Five days before the season opened the Cincinnati team came to contract terms with management, the Cincinnati team—and franchise, if you will—being Oscar Robertson. "Listen," one Royal had said during the holdout, "they can cut me 25% and give it to Oscar if it means bringing him back. That's how important he is to us." Wisely, the player did not make this statement within earshot of the front office or he might have had a deal. As it was, the Cincinnati team finally signed for about $70,000 cash, various bonuses based on the gate, and the use of a car.

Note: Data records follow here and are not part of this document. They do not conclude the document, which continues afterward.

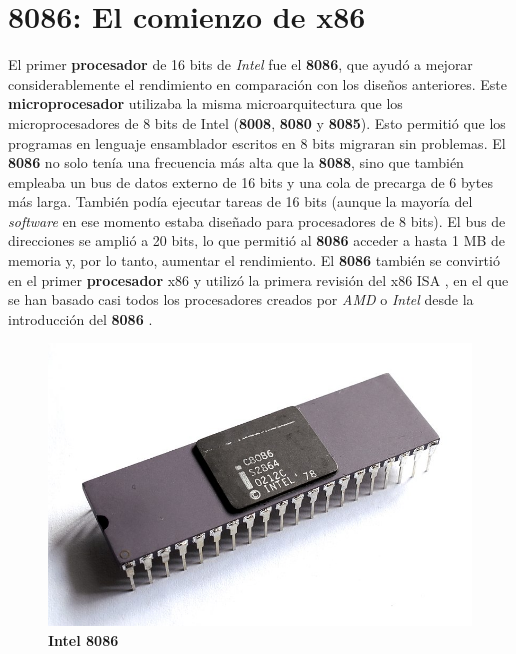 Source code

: \section{\textbf{8086}: El comienzo de x86}
El primer \textbf{procesador} de 16 bits de \emph{Intel} fue el \textbf{8086}, que ayudó a mejorar considerablemente el rendimiento en comparación
con los diseños anteriores. Este \textbf{microprocesador} utilizaba la misma microarquitectura que los microprocesadores de 8 bits de Intel
(\textbf{8008}, \textbf{8080} y \textbf{8085}). Esto permitió que los programas en lenguaje ensamblador escritos en 8 bits migraran sin
problemas. El \textbf{8086} no solo tenía una frecuencia más alta que la \textbf{8088}, sino que también empleaba un bus de datos externo
de 16 bits y una cola de precarga de 6 bytes más larga. También podía ejecutar tareas de 16 bits (aunque la mayoría del \emph{software} en
ese momento estaba diseñado para procesadores de 8 bits). El bus de direcciones se amplió a 20 bits, lo que permitió al \textbf{8086} acceder
a hasta 1 MB de memoria y, por lo tanto, aumentar el rendimiento. El \textbf{8086} también se convirtió en el primer \textbf{procesador} x86 y utilizó
la primera revisión del x86 ISA , en el que se han basado casi todos los procesadores creados por \emph{AMD}
o \emph{Intel} desde la introducción del \textbf{8086} .

\begin{figure}[htb]
	\centering
	\includegraphics[scale = 0.2]{Graphics/Intel_C8086.jpg}
	\caption{\textbf{Intel 8086}}
	\label{fig:16}
\end{figure}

Not that all the Royals admire Oscar's personality, on or off the court, but he means so much to the team that the weeks spent practicing without him might just as well have been spent playing amiable games of horse. This year, however, even with Oscar, the Royals are going to have to struggle to make .500—which is all they managed the second half of last year anyway. Perhaps this is why Oscar wanted more of that cold-cash guarantee, for since the dream of threatening the Celtics faded, so has the gate. The Royals have not exactly been Auerbachs in the draft, their only good choices in the last few years being Oscar and Jerry Lucas—territorial picks that hardly required much acumen. This year the draft disaster was not management's fault, however. The first two choices—Nate Bowman of Wichita and Flynn Robinson of Wyoming—were clipped by injury and illness. But the third choice, Jon McGlocklin of Indiana, not only seems to be a real sleeper but also precisely what the team needed, the big guard to replace retired Arlen Bockhorn behind Robertson and Adrian Smith. McGlocklin, a dedicated young man, is 6 feet 5 and 205, but he was pretty much overlooked at Indiana, where the Van Arsdales outnumbered him. On campus, though, he was referred to with respect as "The Third Twin," and quietly managed to average 17.2, hit 54% and become something of a legend as a free-throw shooter. He hit 91 for 100 in practice and left the line muttering deep disappointment. McGlocklin has the advantage of having played guard as a collegian, which few kids 6 feet 5 ever do. The Royals need height most everywhere. Coach Jack Mc-Mahon had counted on Bowman to bring some to center, where Wayne Embry glares up at the monsters. Embry suddenly became injury-prone last year, Forward Jack Twyman is only 6 feet 6 and all of 31, and All-Star Lucas—though he has never looked better—has the maximum possible number of bad knees. McMahon has three good bench forwards—Tom Hawkins, Happy Hairston and Bud Olsen—which gives him some option there, but Oscar must carry this team more than ever. The car the Royals gave him won't help for that kind of portage.